=== Problem description ===
Once you reach the line containing "- Prix des actifs" in the entries below, write out that line and each one after it down to the line containing "La demande de monnaie sera", exactly and with nothing added.

=== Given records ===
================

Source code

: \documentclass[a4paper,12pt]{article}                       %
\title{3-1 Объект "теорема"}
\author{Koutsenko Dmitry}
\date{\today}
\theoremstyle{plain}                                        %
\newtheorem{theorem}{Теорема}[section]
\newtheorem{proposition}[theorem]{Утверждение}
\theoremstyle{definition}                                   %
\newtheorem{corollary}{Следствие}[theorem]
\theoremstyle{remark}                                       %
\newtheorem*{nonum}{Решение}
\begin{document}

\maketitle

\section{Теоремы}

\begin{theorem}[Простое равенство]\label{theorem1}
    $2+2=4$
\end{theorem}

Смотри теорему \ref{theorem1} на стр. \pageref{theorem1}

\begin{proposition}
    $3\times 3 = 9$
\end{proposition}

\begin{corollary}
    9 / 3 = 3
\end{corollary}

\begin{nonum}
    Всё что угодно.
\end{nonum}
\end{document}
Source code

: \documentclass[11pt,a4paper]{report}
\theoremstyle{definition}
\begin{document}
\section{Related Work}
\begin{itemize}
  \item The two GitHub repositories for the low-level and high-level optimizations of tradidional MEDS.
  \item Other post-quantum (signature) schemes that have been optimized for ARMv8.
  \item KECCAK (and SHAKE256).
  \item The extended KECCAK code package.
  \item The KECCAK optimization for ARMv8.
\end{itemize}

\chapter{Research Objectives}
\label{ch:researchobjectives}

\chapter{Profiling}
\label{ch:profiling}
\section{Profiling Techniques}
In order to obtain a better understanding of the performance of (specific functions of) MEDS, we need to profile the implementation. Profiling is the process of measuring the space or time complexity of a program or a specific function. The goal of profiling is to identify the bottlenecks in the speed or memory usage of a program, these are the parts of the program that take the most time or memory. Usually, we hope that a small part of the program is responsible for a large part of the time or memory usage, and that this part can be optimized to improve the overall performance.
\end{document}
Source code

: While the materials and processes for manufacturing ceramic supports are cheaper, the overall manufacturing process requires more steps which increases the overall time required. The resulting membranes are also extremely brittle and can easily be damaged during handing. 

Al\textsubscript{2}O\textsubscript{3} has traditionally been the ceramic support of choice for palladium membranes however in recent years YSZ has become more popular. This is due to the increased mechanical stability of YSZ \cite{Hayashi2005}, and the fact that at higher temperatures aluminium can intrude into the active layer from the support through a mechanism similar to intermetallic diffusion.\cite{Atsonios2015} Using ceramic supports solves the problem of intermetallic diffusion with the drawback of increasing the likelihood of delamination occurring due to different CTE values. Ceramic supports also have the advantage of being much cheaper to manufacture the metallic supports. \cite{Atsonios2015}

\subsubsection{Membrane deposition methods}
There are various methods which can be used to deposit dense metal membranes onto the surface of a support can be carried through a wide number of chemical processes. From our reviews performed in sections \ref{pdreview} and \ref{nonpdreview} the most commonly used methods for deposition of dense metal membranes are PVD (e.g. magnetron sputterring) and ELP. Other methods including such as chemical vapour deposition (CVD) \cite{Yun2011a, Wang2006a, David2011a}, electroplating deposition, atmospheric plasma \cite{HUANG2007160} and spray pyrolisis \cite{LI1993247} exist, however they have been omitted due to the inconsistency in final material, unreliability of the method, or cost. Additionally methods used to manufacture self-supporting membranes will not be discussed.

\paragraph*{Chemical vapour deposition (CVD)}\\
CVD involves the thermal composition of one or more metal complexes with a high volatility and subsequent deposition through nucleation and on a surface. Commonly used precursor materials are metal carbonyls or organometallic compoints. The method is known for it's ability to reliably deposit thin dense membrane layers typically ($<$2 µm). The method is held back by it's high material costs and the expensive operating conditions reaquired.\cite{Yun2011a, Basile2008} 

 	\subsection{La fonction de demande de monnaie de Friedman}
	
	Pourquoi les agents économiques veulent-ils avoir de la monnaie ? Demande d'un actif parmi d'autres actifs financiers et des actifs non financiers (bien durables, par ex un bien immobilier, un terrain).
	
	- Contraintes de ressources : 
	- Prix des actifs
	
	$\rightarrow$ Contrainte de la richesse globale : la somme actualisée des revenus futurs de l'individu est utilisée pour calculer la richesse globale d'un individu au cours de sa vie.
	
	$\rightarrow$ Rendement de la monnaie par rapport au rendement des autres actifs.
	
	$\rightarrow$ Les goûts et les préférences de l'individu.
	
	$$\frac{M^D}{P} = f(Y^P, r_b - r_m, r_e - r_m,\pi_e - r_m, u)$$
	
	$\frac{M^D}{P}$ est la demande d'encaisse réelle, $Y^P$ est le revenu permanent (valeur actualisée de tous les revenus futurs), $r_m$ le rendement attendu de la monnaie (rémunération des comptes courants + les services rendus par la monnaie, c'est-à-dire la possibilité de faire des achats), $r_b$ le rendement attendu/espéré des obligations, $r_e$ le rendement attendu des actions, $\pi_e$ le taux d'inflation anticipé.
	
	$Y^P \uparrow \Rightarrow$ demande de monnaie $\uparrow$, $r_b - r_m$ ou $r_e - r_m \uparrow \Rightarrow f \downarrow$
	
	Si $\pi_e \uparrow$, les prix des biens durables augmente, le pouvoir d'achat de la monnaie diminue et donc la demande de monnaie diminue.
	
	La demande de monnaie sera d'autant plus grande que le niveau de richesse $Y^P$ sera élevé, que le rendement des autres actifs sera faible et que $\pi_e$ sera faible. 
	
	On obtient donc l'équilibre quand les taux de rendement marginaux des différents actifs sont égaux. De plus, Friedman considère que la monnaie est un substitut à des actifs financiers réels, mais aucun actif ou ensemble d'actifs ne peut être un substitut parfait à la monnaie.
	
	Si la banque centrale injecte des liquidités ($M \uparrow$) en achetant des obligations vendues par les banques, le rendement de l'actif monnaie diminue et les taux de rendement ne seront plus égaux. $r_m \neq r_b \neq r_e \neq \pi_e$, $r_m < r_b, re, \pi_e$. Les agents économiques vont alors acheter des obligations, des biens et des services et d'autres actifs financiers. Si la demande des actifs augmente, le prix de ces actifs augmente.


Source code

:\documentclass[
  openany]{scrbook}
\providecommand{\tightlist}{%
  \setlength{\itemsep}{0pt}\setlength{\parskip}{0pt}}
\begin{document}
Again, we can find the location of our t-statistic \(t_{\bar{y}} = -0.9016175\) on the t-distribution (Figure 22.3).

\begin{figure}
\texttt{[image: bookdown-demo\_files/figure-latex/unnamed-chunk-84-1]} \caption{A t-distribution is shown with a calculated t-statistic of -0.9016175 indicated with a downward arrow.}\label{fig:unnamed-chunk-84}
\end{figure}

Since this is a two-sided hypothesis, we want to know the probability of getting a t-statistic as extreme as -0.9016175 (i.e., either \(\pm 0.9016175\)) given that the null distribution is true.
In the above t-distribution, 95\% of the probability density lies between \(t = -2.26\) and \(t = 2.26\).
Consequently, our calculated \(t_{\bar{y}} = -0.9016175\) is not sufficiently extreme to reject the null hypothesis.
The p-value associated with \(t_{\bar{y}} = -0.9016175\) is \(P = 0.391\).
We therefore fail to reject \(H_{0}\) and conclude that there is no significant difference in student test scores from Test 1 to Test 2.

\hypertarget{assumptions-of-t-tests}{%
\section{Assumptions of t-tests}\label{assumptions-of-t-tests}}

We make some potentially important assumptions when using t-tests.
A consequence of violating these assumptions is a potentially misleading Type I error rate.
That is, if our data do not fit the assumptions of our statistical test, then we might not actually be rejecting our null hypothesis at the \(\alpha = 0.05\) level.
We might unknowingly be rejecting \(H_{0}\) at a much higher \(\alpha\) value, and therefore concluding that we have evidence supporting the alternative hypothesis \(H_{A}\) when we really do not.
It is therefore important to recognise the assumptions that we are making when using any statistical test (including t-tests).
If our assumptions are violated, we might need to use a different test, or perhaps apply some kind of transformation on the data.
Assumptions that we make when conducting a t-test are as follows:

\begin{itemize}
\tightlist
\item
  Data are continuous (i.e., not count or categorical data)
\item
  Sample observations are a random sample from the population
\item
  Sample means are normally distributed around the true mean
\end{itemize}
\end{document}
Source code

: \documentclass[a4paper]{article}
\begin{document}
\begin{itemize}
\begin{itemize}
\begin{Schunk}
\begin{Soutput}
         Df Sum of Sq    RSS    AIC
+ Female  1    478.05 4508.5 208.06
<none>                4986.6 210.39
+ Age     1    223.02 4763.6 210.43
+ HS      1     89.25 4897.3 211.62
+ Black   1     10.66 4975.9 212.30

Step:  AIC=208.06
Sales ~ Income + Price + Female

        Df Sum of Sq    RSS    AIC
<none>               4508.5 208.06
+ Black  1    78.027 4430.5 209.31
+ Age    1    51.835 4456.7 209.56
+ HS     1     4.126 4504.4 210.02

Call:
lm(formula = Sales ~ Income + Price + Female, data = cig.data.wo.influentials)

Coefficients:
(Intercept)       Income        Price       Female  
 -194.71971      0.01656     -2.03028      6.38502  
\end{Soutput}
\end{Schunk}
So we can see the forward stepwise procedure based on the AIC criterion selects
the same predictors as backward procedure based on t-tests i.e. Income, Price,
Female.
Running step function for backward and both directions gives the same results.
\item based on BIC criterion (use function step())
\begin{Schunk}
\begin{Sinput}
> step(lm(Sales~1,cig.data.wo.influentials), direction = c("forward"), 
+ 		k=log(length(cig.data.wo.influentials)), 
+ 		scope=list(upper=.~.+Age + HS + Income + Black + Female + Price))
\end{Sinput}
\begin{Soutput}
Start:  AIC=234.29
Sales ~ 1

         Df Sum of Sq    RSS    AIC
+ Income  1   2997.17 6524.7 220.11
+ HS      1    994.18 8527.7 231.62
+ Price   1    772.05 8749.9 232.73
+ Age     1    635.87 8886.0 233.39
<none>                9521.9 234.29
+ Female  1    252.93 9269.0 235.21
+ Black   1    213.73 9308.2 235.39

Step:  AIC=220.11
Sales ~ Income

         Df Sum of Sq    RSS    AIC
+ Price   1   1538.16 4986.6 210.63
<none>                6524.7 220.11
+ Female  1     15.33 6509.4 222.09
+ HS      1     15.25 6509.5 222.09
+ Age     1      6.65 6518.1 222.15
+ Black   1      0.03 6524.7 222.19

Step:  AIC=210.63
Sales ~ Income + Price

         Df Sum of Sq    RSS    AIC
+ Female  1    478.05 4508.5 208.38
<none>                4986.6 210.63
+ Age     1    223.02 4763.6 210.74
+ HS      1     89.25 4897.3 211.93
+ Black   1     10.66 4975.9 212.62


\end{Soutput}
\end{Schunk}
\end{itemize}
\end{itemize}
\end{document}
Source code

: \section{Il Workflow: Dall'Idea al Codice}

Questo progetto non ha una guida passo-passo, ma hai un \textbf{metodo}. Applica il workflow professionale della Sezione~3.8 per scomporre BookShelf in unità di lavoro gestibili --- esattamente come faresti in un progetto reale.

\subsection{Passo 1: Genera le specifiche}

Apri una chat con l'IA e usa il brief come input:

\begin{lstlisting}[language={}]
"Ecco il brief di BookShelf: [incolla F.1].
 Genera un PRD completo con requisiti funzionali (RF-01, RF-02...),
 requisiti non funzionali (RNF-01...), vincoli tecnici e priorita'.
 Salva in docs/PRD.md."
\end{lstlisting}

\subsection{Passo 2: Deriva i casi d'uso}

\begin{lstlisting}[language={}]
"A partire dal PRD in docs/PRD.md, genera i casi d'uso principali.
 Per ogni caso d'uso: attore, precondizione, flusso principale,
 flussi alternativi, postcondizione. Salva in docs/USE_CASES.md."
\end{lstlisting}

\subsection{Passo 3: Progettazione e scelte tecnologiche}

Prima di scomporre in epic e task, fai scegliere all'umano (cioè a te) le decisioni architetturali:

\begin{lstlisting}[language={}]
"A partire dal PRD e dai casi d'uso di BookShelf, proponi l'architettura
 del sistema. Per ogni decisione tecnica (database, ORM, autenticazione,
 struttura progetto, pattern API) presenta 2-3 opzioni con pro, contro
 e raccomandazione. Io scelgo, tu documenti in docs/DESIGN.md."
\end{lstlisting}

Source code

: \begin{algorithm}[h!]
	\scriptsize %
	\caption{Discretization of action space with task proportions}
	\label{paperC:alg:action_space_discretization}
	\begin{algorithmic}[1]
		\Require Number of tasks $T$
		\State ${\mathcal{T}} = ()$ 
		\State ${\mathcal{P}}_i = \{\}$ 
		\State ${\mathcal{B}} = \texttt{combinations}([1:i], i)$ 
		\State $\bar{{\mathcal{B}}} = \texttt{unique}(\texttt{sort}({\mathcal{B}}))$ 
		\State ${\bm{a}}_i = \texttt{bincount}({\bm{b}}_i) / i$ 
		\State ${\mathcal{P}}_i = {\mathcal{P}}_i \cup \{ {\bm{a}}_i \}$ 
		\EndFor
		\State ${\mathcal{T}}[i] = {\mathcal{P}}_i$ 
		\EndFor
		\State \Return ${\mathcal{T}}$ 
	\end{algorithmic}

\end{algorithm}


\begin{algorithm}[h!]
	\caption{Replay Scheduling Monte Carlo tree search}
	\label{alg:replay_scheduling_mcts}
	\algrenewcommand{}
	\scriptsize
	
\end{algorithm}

================

=== Completed exercise ===
	- Prix des actifs
	
	$\rightarrow$ Contrainte de la richesse globale : la somme actualisée des revenus futurs de l'individu est utilisée pour calculer la richesse globale d'un individu au cours de sa vie.
	
	$\rightarrow$ Rendement de la monnaie par rapport au rendement des autres actifs.
	
	$\rightarrow$ Les goûts et les préférences de l'individu.
	
	$$\frac{M^D}{P} = f(Y^P, r_b - r_m, r_e - r_m,\pi_e - r_m, u)$$
	
	$\frac{M^D}{P}$ est la demande d'encaisse réelle, $Y^P$ est le revenu permanent (valeur actualisée de tous les revenus futurs), $r_m$ le rendement attendu de la monnaie (rémunération des comptes courants + les services rendus par la monnaie, c'est-à-dire la possibilité de faire des achats), $r_b$ le rendement attendu/espéré des obligations, $r_e$ le rendement attendu des actions, $\pi_e$ le taux d'inflation anticipé.
	
	$Y^P \uparrow \Rightarrow$ demande de monnaie $\uparrow$, $r_b - r_m$ ou $r_e - r_m \uparrow \Rightarrow f \downarrow$
	
	Si $\pi_e \uparrow$, les prix des biens durables augmente, le pouvoir d'achat de la monnaie diminue et donc la demande de monnaie diminue.
	
	La demande de monnaie sera d'autant plus grande que le niveau de richesse $Y^P$ sera élevé, que le rendement des autres actifs sera faible et que $\pi_e$ sera faible. 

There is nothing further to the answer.